DOĞRU TATLIYI SEÇMEK VE TATLIYI DOĞRU ZAMANDA YEMEK ÖNEMLİ
Ramazan kültüründe iftarın olmazsa olmazlarından birisinin de tatlı olduğunu söyleyen Diyetisyen Burcu Çavdar, "Normal beslenmemizde yemekten sonra tatlıyı her zaman aramasak da ramazanda düşen kan şekerinin doğurduğu tatlı isteği ile ayrıca kültürün getirdiği bir istek ile iftarlarımızda tatlı vazgeçilmezdir. Ancak doğru tatlıların seçilmesi ve tatlının doğru zamanda yenilmesi gerekmektedir. Tatlı tercihimizi ramazan tatlısı olarak ta bilinen az şekerli güllaçtan, sütlaç gibi sütlü tatlılardan veya meyveden yana kullanmalıyız. Tatlıyı yemekten en az 1-2 saat sonra küçük porsiyonlarda tüketmeliyiz." dedi.
SAHURDA PROTEİN VE YAĞ İÇEREN BESİNLER TÜKETİN
Öğün sayısını artırmakla ilgili detay veren Çavdar, şu bilgileri paylaştı: "Teravih sonrasına denk gelen bir ara öğünümüz olmalıdır. Bu öğünde en güzel tercih ise meyve ve yoğurttur.
Son öğünümüz olan sahura kalkmadan akşamdan yemek yiyip yatılmamalıdır mutlaka sahura kalkılmalıdır. Çünkü zaten uzun olan oruç süresini 3 saat daha artırmak kan şekerimizin ve tansiyonumuzun düşmesine neden olur. Sahurda daha çok protein ve yağ içeren besinler (yumurta, ceviz, peynir) tercih edilmelidir. Çünkü protein ve yağı beraber içeren besinler daha tok tutucudur. Sahurda hamur işi gibi yağlı ve ağır besinler değil kahvaltılık besinler tercih edilmelidir.
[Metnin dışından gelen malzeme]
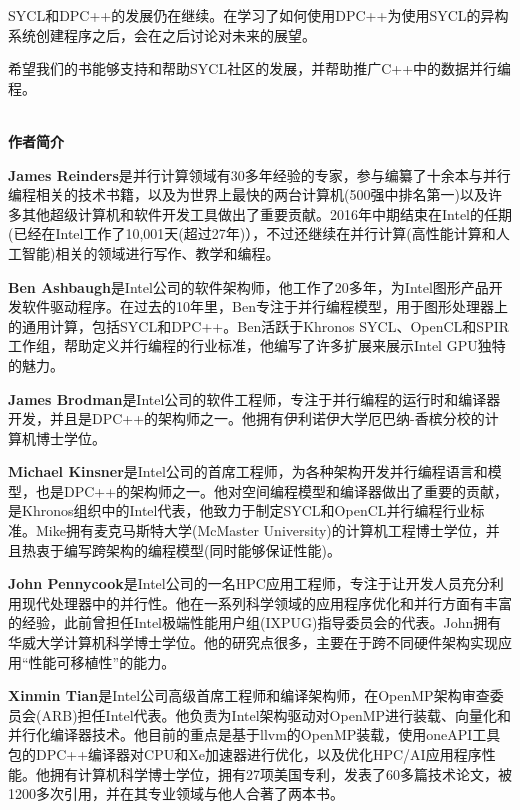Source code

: \documentclass[11pt,a4paper,UTF8]{ctexart}
\begin{document}
	SYCL和DPC++的发展仍在继续。在学习了如何使用DPC++为使用SYCL的异构系统创建程序之后，会在之后讨论对未来的展望。\par
	
	希望我们的书能够支持和帮助SYCL社区的发展，并帮助推广C++中的数据并行编程。\par
	
	
	\hspace*{\fill} \\ %
	\noindent\textbf{作者简介}\ \par
	\textbf{James Reinders}是并行计算领域有30多年经验的专家，参与编纂了十余本与并行编程相关的技术书籍，以及为世界上最快的两台计算机(500强中排名第一)以及许多其他超级计算机和软件开发工具做出了重要贡献。2016年中期结束在Intel的任期(已经在Intel工作了10,001天(超过27年)），不过还继续在并行计算(高性能计算和人工智能)相关的领域进行写作、教学和编程。\par
	
	\textbf{Ben Ashbaugh}是Intel公司的软件架构师，他工作了20多年，为Intel图形产品开发软件驱动程序。在过去的10年里，Ben专注于并行编程模型，用于图形处理器上的通用计算，包括SYCL和DPC++。Ben活跃于Khronos SYCL、OpenCL和SPIR工作组，帮助定义并行编程的行业标准，他编写了许多扩展来展示Intel GPU独特的魅力。\par
	
	\textbf{James Brodman}是Intel公司的软件工程师，专注于并行编程的运行时和编译器开发，并且是DPC++的架构师之一。他拥有伊利诺伊大学厄巴纳-香槟分校的计算机博士学位。\par
	
	\textbf{Michael Kinsner}是Intel公司的首席工程师，为各种架构开发并行编程语言和模型，也是DPC++的架构师之一。他对空间编程模型和编译器做出了重要的贡献，是Khronos组织中的Intel代表，他致力于制定SYCL和OpenCL并行编程行业标准。Mike拥有麦克马斯特大学(McMaster University)的计算机工程博士学位，并且热衷于编写跨架构的编程模型(同时能够保证性能)。\par
	
	\textbf{John Pennycook}是Intel公司的一名HPC应用工程师，专注于让开发人员充分利用现代处理器中的并行性。他在一系列科学领域的应用程序优化和并行方面有丰富的经验，此前曾担任Intel极端性能用户组(IXPUG)指导委员会的代表。John拥有华威大学计算机科学博士学位。他的研究点很多，主要在于跨不同硬件架构实现应用“性能可移植性”的能力。\par
	
	\textbf{Xinmin Tian}是Intel公司高级首席工程师和编译架构师，在OpenMP架构审查委员会(ARB)担任Intel代表。他负责为Intel架构驱动对OpenMP进行装载、向量化和并行化编译器技术。他目前的重点是基于llvm的OpenMP装载，使用oneAPI工具包的DPC++编译器对CPU和Xe加速器进行优化，以及优化HPC/AI应用程序性能。他拥有计算机科学博士学位，拥有27项美国专利，发表了60多篇技术论文，被1200多次引用，并在其专业领域与他人合著了两本书。\par
	
\end{document}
Ayrıca sahurda 1 kase taze veya kuru meyvelerden şeker eklenmeden yapılan komposto tüketimi gün içerisinde susamamıza engel olacaktır. Ayrıca sahurda tüketilen yoğurt, ayran gibi süt grubu besinler gün içerisinde hem acıkmamızı hem de kan şekerimizin düşmesini engelleyecektir. Tabi ki sıvı kaybının fazla olduğu bu günlerde sahurda su tüketimi de çok önemlidir. Unutulmamalıdır ki su dışındaki içecekler vücuttan daha fazla su kaybedilmesine neden olur. Bu nedenle sahurda ve iftarda çay, kola gibi içecekler değil su tercih edilmelidir."
Diyetisyen Burcu Çavdar ayrıca, ramazanda iftardan 2 saat sonra yapılacak 30 dakikalık yürüyüşün sindirimi kolaylaştırarak bağırsak problemlerini yaşamamıza ve kilo problemi yaşamamıza engel olacağını belirtti.